§ What is needed
In the entries below, which lines run from the one containing "Version: 1.0.0.0 (1.0.0.0)" to the one containing "#### Implements"? Copy exactly those lines, ends included, and no others.

[Exercise data]

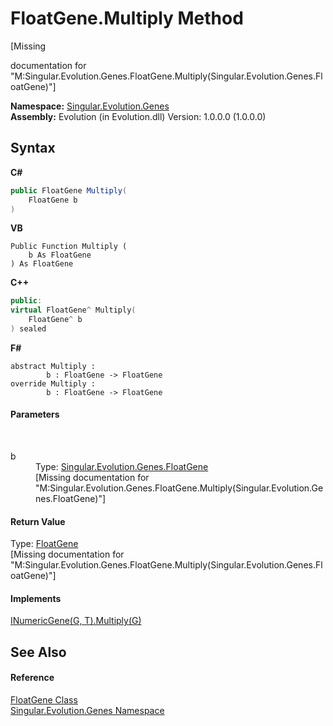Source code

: # FloatGene.Multiply Method 
 

\[Missing <summary> documentation for "M:Singular.Evolution.Genes.FloatGene.Multiply(Singular.Evolution.Genes.FloatGene)"\]

**Namespace:**&nbsp;<a href="c9a39aef-d3b0-be3b-cda0-1d7eb5bdd4e1">Singular.Evolution.Genes</a><br />**Assembly:**&nbsp;Evolution (in Evolution.dll) Version: 1.0.0.0 (1.0.0.0)

## Syntax

**C#**<br />
``` C#
public FloatGene Multiply(
	FloatGene b
)
```

**VB**<br />
``` VB
Public Function Multiply ( 
	b As FloatGene
) As FloatGene
```

**C++**<br />
``` C++
public:
virtual FloatGene^ Multiply(
	FloatGene^ b
) sealed
```

**F#**<br />
``` F#
abstract Multiply : 
        b : FloatGene -> FloatGene 
override Multiply : 
        b : FloatGene -> FloatGene 
```


#### Parameters
&nbsp;<dl><dt>b</dt><dd>Type: <a href="0669b42b-c8df-2480-a278-6e83e27b51b7">Singular.Evolution.Genes.FloatGene</a><br />\[Missing <param name="b"/> documentation for "M:Singular.Evolution.Genes.FloatGene.Multiply(Singular.Evolution.Genes.FloatGene)"\]</dd></dl>

#### Return Value
Type: <a href="0669b42b-c8df-2480-a278-6e83e27b51b7">FloatGene</a><br />\[Missing <returns> documentation for "M:Singular.Evolution.Genes.FloatGene.Multiply(Singular.Evolution.Genes.FloatGene)"\]

#### Implements
<a href="2b350edb-3b13-f6ea-81c2-7956f8c45f86">INumericGene(G, T).Multiply(G)</a><br />

## See Also


#### Reference
<a href="0669b42b-c8df-2480-a278-6e83e27b51b7">FloatGene Class</a><br /><a href="c9a39aef-d3b0-be3b-cda0-1d7eb5bdd4e1">Singular.Evolution.Genes Namespace</a><br />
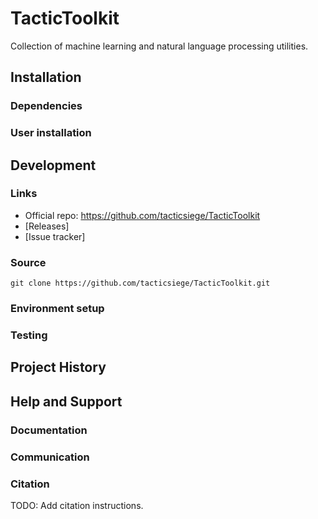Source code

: # TacticToolkit
Collection of machine learning and natural language processing utilities.  

## Installation
### Dependencies
### User installation

## Development

### Links
- Official repo: https://github.com/tacticsiege/TacticToolkit
- [Releases]
- [Issue tracker]

### Source
```
git clone https://github.com/tacticsiege/TacticToolkit.git
```

### Environment setup

### Testing

## Project History


## Help and Support

### Documentation
### Communication
### Citation

TODO: Add citation instructions.
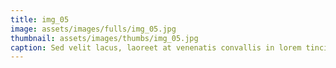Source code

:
 ```yaml
--- 
title: img_05
image: assets/images/fulls/img_05.jpg 
thumbnail: assets/images/thumbs/img_05.jpg 
caption: Sed velit lacus, laoreet at venenatis convallis in lorem tincidunt. 
--- 
```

[/Exercise data]

§ Response for this exercise
**Namespace:**&nbsp;<a href="c9a39aef-d3b0-be3b-cda0-1d7eb5bdd4e1">Singular.Evolution.Genes</a><br />**Assembly:**&nbsp;Evolution (in Evolution.dll) Version: 1.0.0.0 (1.0.0.0)

## Syntax

**C#**<br />
``` C#
public FloatGene Multiply(
	FloatGene b
)
```

**VB**<br />
``` VB
Public Function Multiply ( 
	b As FloatGene
) As FloatGene
```

**C++**<br />
``` C++
public:
virtual FloatGene^ Multiply(
	FloatGene^ b
) sealed
```

**F#**<br />
``` F#
abstract Multiply : 
        b : FloatGene -> FloatGene 
override Multiply : 
        b : FloatGene -> FloatGene 
```


#### Parameters
&nbsp;<dl><dt>b</dt><dd>Type: <a href="0669b42b-c8df-2480-a278-6e83e27b51b7">Singular.Evolution.Genes.FloatGene</a><br />\[Missing <param name="b"/> documentation for "M:Singular.Evolution.Genes.FloatGene.Multiply(Singular.Evolution.Genes.FloatGene)"\]</dd></dl>

#### Return Value
Type: <a href="0669b42b-c8df-2480-a278-6e83e27b51b7">FloatGene</a><br />\[Missing <returns> documentation for "M:Singular.Evolution.Genes.FloatGene.Multiply(Singular.Evolution.Genes.FloatGene)"\]

#### Implements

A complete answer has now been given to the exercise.